(Beginning of Material supplied)

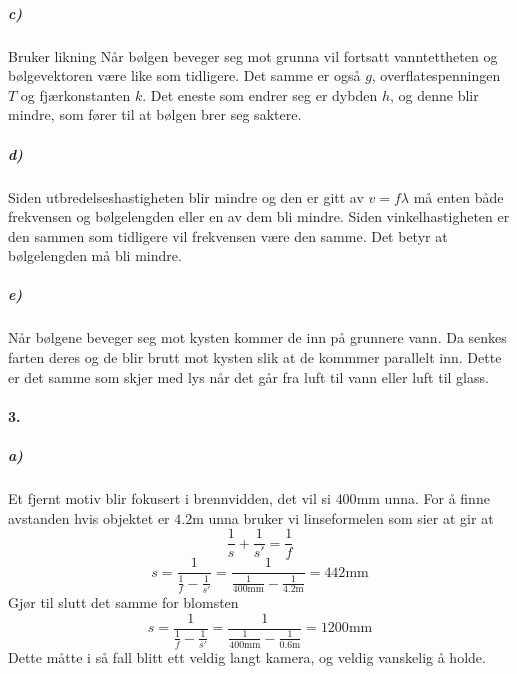 \documentclass[11pt, A4paper,norsk]{article}
\begin{document}
			\subparagraph{c)}
				\begin{flushleft}
Bruker likning Når bølgen beveger seg mot grunna vil fortsatt vanntettheten og bølgevektoren være like som tidligere. Det samme er også $g$, overflatespenningen $T$ og fjærkonstanten $k$. Det eneste som endrer seg er dybden $h$, og denne blir mindre, som fører til at bølgen brer seg saktere.
				\end{flushleft}









			\subparagraph{d)}
				\begin{flushleft}
Siden utbredelseshastigheten blir mindre og den er gitt av $v = f \lambda$ må enten både frekvensen og bølgelengden eller en av dem bli mindre. Siden vinkelhastigheten er den sammen som tidligere vil frekvensen være den samme. Det betyr at bølgelengden må bli mindre.
				\end{flushleft}









			\subparagraph{e)}
				\begin{flushleft}
Når bølgene beveger seg mot kysten kommer de inn på grunnere vann. Da senkes farten deres og de blir brutt mot kysten slik at de kommmer parallelt inn. Dette er det samme som skjer med lys når det går fra luft til vann eller luft til glass.
				\end{flushleft}








		\paragraph{3.}
			\subparagraph{a)}
				\begin{flushleft}
Et fjernt motiv blir fokusert i brennvidden, det vil si $400 \text{mm}$ unna. For å finne avstanden hvis objektet er $4.2 \text{m}$ unna bruker vi linseformelen som sier at gir at
$$\frac{1}{s} + \frac{1}{s'} = \frac{1}{f}$$
$$s = \frac{1}{\frac{1}{f} - \frac{1}{s'}} = \frac{1}{\frac{1}{400 \text{mm}} - \frac{1}{4.2 \text{m}}} = 442 \text{mm}$$
Gjør til slutt det samme for blomsten
$$s = \frac{1}{\frac{1}{f} - \frac{1}{s'}} = \frac{1}{\frac{1}{400 \text{mm}} - \frac{1}{0.6 \text{m}}} = 1200 \text{mm}$$
Dette måtte i så fall blitt ett veldig langt kamera, og veldig vanskelig å holde.
				\end{flushleft}
\end{document}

(End of Material supplied)

Exercise instructions >>
Show me each line of the listing above with "være" in it.

Task response >>
Bruker likning Når bølgen beveger seg mot grunna vil fortsatt vanntettheten og bølgevektoren være like som tidligere. Det samme er også $g$, overflatespenningen $T$ og fjærkonstanten $k$. Det eneste som endrer seg er dybden $h$, og denne blir mindre, som fører til at bølgen brer seg saktere.
Siden utbredelseshastigheten blir mindre og den er gitt av $v = f \lambda$ må enten både frekvensen og bølgelengden eller en av dem bli mindre. Siden vinkelhastigheten er den sammen som tidligere vil frekvensen være den samme. Det betyr at bølgelengden må bli mindre.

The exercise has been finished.